◆ Problem ◆
From the line containing "从下面三个题目中任选一题，按要求作答。" down to the final line of the entries below, restate each line word for word and add nothing.

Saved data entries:
- - - -

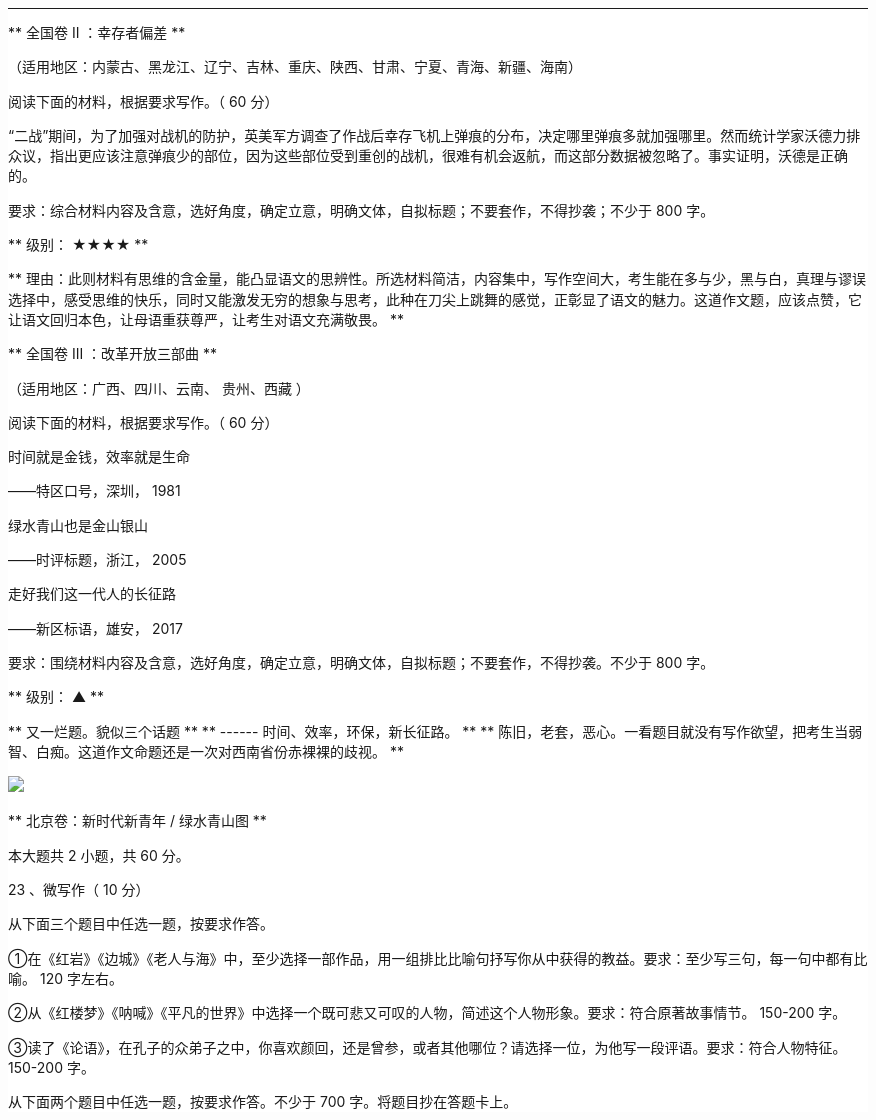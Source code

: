 ** **

** 全国卷  II  ：幸存者偏差  **

（适用地区：内蒙古、黑龙江、辽宁、吉林、重庆、陕西、甘肃、宁夏、青海、新疆、海南）

阅读下面的材料，根据要求写作。（  60  分）

“二战”期间，为了加强对战机的防护，英美军方调查了作战后幸存飞机上弹痕的分布，决定哪里弹痕多就加强哪里。然而统计学家沃德力排众议，指出更应该注意弹痕少的部位，因为这些部位受到重创的战机，很难有机会返航，而这部分数据被忽略了。事实证明，沃德是正确的。

要求：综合材料内容及含意，选好角度，确定立意，明确文体，自拟标题；不要套作，不得抄袭；不少于  800  字。

** 级别：  ★★★★  **

**
理由：此则材料有思维的含金量，能凸显语文的思辨性。所选材料简洁，内容集中，写作空间大，考生能在多与少，黑与白，真理与谬误选择中，感受思维的快乐，同时又能激发无穷的想象与思考，此种在刀尖上跳舞的感觉，正彰显了语文的魅力。这道作文题，应该点赞，它让语文回归本色，让母语重获尊严，让考生对语文充满敬畏。
**

** 全国卷  III  ：改革开放三部曲  **

（适用地区：广西、四川、云南、  贵州、西藏  ）

阅读下面的材料，根据要求写作。（  60  分）

时间就是金钱，效率就是生命

——特区口号，深圳，  1981

绿水青山也是金山银山

——时评标题，浙江，  2005

走好我们这一代人的长征路

——新区标语，雄安，  2017

要求：围绕材料内容及含意，选好角度，确定立意，明确文体，自拟标题；不要套作，不得抄袭。不少于  800  字。

** 级别：  ▲  **

** 又一烂题。貌似三个话题  ** ** \------  时间、效率，环保，新长征路。  ** **
陈旧，老套，恶心。一看题目就没有写作欲望，把考生当弱智、白痴。这道作文命题还是一次对西南省份赤裸裸的歧视。  **

![](https://mmbiz.qpic.cn/mmbiz_jpg/hVNLue76Eh9EWQ7WjNvSqrWWibtVhw0v576TpiccGuhwfhF5gicaDbibsraG9BZhicaSKQjiaxXERm3a5YjgvTl7dBaQ/640?wx_fmt=jpeg)

  

** 北京卷：新时代新青年  /  绿水青山图  **

本大题共  2  小题，共  60  分。

23  、微写作（  10  分）

从下面三个题目中任选一题，按要求作答。

①在《红岩》《边城》《老人与海》中，至少选择一部作品，用一组排比比喻句抒写你从中获得的教益。要求：至少写三句，每一句中都有比喻。  120  字左右。

②从《红楼梦》《呐喊》《平凡的世界》中选择一个既可悲又可叹的人物，简述这个人物形象。要求：符合原著故事情节。  150-200  字。

③读了《论语》，在孔子的众弟子之中，你喜欢颜回，还是曾参，或者其他哪位？请选择一位，为他写一段评语。要求：符合人物特征。  150-200  字。

从下面两个题目中任选一题，按要求作答。不少于  700  字。将题目抄在答题卡上。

- - - -

◆ Written response ◆
从下面三个题目中任选一题，按要求作答。

①在《红岩》《边城》《老人与海》中，至少选择一部作品，用一组排比比喻句抒写你从中获得的教益。要求：至少写三句，每一句中都有比喻。  120  字左右。

②从《红楼梦》《呐喊》《平凡的世界》中选择一个既可悲又可叹的人物，简述这个人物形象。要求：符合原著故事情节。  150-200  字。

③读了《论语》，在孔子的众弟子之中，你喜欢颜回，还是曾参，或者其他哪位？请选择一位，为他写一段评语。要求：符合人物特征。  150-200  字。

从下面两个题目中任选一题，按要求作答。不少于  700  字。将题目抄在答题卡上。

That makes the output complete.